Search the records for the word "aside" and copy every line in which it occurs.

Extracted records:

☆ ☆ ☆

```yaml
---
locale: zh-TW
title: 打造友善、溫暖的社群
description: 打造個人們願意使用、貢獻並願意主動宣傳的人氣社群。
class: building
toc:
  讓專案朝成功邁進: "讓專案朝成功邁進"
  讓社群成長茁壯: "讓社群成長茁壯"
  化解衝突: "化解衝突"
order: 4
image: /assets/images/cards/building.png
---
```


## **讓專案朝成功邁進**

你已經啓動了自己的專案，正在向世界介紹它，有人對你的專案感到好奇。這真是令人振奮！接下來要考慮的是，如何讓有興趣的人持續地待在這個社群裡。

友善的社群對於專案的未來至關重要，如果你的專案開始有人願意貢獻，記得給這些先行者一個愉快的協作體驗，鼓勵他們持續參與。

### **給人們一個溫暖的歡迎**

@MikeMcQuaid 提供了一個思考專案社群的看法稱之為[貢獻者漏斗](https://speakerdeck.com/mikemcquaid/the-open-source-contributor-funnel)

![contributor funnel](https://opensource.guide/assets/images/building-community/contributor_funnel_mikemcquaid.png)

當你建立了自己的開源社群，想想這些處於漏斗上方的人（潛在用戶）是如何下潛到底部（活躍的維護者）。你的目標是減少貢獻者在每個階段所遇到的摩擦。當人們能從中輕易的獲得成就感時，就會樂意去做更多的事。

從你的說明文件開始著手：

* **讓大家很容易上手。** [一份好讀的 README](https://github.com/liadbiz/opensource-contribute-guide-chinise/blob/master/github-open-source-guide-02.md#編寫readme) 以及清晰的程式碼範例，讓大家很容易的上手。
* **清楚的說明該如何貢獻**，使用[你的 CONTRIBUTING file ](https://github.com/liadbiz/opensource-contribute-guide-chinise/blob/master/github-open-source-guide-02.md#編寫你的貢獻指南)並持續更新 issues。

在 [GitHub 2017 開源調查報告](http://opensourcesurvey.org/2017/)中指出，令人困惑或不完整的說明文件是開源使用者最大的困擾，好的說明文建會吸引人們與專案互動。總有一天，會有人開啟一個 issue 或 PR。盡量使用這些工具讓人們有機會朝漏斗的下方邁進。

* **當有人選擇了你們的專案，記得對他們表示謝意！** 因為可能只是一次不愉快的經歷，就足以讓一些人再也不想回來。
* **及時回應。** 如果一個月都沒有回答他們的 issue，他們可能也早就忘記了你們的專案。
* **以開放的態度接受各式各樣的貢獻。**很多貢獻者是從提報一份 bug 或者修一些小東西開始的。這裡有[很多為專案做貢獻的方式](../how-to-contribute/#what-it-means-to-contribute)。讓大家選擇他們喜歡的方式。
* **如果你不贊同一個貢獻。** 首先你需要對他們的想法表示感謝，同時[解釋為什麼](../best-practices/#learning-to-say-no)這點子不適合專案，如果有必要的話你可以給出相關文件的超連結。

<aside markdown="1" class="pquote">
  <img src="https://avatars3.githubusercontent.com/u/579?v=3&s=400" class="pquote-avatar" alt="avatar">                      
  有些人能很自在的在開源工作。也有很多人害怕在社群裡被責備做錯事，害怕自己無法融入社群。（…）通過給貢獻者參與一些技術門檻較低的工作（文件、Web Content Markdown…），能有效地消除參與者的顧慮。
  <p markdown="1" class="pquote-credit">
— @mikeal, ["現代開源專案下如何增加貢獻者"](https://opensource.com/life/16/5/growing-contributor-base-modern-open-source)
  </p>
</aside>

☆ ☆ ☆

Problem solution:
<aside markdown="1" class="pquote">
</aside>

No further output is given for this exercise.